[MATERIAL FOR THE TASK Boundary: Start]

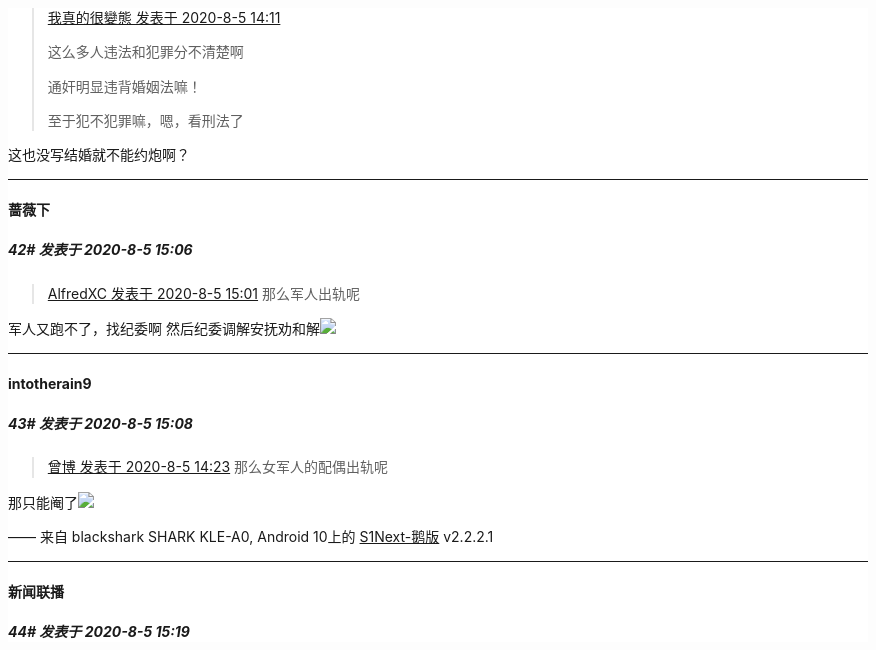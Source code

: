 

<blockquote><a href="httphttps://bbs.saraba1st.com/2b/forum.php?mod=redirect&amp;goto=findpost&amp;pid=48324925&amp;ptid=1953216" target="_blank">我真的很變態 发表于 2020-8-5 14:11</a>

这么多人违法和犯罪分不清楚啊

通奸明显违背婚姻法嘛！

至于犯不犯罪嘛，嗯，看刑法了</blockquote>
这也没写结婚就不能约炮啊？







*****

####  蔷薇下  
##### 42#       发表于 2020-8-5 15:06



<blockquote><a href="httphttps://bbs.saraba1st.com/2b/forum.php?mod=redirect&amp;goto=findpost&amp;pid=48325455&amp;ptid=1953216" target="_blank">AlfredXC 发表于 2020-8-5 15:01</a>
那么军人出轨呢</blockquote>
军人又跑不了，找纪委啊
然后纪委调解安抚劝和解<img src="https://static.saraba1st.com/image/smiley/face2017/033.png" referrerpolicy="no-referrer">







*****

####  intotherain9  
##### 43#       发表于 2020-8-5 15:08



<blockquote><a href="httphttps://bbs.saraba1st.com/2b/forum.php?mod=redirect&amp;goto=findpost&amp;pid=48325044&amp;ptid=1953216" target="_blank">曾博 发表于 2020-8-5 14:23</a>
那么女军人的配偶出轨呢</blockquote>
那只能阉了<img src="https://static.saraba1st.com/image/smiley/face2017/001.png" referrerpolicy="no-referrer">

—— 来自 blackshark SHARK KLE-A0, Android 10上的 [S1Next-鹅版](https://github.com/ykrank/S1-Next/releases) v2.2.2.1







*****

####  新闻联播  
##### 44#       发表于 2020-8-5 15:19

[MATERIAL FOR THE TASK Boundary: End]
[MATERIAL FOR THE TASK Boundary: Start]

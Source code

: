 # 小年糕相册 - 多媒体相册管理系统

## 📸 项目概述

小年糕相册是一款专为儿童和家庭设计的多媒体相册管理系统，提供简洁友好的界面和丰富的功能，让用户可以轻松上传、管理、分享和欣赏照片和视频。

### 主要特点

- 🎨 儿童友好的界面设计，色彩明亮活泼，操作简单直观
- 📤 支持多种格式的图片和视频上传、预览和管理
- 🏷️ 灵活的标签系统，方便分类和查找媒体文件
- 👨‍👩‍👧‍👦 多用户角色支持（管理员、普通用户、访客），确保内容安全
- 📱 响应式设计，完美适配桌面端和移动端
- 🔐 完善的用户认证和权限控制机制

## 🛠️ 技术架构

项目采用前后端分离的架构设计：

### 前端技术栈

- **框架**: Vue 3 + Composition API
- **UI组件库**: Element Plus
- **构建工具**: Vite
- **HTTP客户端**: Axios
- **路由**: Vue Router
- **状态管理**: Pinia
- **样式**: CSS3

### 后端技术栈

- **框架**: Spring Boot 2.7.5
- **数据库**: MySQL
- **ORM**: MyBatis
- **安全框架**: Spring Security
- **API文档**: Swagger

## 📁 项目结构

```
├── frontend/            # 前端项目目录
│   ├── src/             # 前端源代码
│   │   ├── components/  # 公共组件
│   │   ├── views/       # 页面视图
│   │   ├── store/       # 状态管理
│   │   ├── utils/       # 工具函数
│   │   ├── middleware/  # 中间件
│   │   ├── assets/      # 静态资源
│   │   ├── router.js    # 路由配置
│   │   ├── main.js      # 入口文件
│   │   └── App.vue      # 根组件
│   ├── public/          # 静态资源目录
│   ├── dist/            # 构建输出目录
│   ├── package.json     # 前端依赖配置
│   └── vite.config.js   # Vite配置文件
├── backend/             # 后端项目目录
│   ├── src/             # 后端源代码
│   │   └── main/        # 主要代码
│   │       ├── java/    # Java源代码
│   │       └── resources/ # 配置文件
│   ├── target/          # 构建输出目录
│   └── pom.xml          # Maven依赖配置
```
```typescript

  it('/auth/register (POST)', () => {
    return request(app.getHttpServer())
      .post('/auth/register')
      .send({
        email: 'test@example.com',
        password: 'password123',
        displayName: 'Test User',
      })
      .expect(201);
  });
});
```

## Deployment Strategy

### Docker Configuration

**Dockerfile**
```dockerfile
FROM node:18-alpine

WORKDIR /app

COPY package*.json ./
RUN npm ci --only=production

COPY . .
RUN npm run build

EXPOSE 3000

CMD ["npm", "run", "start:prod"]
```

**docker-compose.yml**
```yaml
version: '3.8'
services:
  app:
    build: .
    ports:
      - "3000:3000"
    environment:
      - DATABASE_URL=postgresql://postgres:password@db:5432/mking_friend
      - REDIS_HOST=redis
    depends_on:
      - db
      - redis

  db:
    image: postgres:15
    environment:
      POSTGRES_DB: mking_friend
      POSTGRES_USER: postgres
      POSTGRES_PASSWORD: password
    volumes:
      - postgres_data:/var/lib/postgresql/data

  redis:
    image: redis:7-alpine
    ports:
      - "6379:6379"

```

[MATERIAL FOR THE TASK Boundary: End]

ASSIGNMENT =>
Only the lines containing "image" are needed; copy each of them from the data.

ANSWER SECTION =>
然后纪委调解安抚劝和解<img src="https://static.saraba1st.com/image/smiley/face2017/033.png" referrerpolicy="no-referrer">
那只能阉了<img src="https://static.saraba1st.com/image/smiley/face2017/001.png" referrerpolicy="no-referrer">
    image: postgres:15
    image: redis:7-alpine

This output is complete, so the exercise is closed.